WHAT TO PRODUCE: Count how many lines below include the string "html", and give that number without anything else.

DATA LISTING:
=====

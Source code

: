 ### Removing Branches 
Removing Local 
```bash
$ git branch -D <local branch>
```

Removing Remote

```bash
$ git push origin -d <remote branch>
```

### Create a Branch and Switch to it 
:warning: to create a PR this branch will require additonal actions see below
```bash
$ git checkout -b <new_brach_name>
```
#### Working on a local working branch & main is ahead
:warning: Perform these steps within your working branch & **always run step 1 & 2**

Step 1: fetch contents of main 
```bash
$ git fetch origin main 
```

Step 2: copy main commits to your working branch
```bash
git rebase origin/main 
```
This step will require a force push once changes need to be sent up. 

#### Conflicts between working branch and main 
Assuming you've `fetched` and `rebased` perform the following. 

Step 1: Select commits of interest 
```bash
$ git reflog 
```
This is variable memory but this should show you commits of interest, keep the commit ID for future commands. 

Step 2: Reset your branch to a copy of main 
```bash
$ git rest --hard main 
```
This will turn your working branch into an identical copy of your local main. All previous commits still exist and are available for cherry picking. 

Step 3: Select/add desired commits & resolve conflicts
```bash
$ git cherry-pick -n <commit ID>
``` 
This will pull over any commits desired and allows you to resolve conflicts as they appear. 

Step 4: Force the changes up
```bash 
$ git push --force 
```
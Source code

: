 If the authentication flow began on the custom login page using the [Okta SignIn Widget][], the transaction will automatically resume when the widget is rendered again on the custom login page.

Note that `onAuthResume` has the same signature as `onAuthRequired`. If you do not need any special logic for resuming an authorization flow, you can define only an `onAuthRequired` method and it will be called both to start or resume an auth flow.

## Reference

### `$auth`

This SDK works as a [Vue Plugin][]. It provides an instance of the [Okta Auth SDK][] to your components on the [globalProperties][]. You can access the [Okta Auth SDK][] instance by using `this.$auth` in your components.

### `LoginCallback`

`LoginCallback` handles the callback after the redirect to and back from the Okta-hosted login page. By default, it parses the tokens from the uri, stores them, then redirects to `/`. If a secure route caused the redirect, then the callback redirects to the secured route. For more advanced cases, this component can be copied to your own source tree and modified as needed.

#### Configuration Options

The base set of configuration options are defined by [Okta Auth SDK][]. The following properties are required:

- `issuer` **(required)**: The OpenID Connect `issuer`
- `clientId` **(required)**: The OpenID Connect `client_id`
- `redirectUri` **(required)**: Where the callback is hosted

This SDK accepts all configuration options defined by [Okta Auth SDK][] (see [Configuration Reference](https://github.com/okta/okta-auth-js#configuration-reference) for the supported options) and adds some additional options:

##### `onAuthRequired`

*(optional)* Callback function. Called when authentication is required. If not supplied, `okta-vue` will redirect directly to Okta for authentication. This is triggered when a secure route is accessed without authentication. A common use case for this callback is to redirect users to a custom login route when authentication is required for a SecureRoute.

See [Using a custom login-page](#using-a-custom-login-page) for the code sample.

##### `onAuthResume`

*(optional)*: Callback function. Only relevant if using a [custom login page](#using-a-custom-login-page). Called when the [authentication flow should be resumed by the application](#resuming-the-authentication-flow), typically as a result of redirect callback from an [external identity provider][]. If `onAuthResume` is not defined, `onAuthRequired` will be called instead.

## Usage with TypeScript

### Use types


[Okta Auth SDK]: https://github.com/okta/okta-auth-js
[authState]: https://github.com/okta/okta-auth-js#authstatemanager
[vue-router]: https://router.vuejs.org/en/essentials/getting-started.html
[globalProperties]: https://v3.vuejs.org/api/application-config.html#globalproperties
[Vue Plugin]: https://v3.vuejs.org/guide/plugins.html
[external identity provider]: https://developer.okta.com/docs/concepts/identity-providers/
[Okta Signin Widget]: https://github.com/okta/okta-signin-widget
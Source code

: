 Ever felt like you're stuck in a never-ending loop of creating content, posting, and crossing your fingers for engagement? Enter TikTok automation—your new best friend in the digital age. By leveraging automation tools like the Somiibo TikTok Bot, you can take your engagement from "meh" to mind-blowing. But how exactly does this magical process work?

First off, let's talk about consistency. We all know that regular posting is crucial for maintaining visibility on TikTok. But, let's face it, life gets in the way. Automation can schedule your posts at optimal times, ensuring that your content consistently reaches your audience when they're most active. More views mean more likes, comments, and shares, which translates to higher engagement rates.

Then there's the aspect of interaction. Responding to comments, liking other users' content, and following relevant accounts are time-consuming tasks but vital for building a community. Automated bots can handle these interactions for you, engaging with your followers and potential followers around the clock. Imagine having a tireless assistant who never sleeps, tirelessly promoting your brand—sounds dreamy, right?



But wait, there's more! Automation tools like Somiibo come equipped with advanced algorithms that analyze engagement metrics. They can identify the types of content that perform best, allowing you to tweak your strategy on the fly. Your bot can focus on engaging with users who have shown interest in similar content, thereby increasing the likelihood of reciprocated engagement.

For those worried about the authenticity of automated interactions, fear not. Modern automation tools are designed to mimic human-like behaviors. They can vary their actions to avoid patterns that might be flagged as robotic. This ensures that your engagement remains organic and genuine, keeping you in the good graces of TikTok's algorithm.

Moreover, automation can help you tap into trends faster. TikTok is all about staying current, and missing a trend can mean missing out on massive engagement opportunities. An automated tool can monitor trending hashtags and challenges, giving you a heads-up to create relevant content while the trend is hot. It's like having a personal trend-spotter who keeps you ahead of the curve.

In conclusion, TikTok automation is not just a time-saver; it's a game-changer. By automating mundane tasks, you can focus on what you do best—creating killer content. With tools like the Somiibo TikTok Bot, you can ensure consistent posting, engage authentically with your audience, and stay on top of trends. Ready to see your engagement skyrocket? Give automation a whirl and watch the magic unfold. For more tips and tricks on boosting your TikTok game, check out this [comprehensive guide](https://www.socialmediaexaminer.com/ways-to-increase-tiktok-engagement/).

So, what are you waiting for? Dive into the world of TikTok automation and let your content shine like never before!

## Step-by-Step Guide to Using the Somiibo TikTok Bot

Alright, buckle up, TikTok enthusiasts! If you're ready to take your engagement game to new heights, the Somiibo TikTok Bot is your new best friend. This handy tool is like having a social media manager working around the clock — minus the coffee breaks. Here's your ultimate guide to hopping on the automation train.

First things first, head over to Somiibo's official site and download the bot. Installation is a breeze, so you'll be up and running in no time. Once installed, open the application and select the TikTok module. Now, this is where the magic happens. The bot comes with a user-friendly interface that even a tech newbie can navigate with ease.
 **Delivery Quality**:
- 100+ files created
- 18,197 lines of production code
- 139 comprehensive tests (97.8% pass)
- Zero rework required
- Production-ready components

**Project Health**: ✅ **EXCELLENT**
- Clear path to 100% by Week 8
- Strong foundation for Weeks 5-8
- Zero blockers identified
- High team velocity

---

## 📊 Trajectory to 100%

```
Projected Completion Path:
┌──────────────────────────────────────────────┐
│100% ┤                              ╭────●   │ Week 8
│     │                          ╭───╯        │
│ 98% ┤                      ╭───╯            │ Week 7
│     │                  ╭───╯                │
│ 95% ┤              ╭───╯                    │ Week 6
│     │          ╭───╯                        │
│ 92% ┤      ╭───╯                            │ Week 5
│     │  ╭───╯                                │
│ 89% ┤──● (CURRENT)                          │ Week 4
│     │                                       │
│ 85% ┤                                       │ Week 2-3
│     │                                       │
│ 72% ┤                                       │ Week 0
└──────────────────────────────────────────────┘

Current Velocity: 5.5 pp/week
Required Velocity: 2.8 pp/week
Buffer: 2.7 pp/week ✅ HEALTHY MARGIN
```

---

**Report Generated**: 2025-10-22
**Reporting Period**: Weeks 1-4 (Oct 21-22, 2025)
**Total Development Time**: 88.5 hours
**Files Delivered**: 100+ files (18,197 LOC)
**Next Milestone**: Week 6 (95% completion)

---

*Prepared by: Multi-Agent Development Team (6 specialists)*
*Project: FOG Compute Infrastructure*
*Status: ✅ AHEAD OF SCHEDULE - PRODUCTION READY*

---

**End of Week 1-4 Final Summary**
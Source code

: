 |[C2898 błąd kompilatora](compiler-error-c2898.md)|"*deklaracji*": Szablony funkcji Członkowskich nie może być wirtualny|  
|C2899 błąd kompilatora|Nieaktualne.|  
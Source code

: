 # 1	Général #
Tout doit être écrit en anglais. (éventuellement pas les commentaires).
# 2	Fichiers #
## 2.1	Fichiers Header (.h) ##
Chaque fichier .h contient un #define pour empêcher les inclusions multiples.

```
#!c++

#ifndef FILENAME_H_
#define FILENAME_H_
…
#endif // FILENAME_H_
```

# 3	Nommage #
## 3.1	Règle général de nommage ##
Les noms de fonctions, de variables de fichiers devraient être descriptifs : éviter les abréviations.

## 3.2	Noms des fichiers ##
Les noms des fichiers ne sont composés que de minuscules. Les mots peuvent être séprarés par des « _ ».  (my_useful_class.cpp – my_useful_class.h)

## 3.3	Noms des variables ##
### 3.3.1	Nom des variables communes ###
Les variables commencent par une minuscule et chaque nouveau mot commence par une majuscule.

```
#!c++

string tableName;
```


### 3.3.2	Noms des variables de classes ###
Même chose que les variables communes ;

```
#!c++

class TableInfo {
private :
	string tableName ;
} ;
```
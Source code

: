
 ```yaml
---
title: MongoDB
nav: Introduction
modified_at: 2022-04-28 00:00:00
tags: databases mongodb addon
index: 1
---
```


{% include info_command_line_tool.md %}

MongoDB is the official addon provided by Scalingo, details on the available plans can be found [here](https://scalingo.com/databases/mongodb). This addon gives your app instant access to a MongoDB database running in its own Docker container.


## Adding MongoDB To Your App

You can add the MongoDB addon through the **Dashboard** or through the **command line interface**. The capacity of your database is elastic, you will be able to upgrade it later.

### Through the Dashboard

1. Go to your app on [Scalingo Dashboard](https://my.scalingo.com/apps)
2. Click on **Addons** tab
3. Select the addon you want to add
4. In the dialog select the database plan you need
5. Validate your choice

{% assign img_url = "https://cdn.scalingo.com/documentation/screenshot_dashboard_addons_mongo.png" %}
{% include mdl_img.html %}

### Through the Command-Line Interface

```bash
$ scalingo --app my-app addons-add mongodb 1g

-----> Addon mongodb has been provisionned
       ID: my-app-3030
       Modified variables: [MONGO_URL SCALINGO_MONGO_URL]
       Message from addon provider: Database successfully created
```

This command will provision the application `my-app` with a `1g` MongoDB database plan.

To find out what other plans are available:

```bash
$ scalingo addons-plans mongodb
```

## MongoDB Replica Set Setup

=====

EXERCISE ANSWER: 4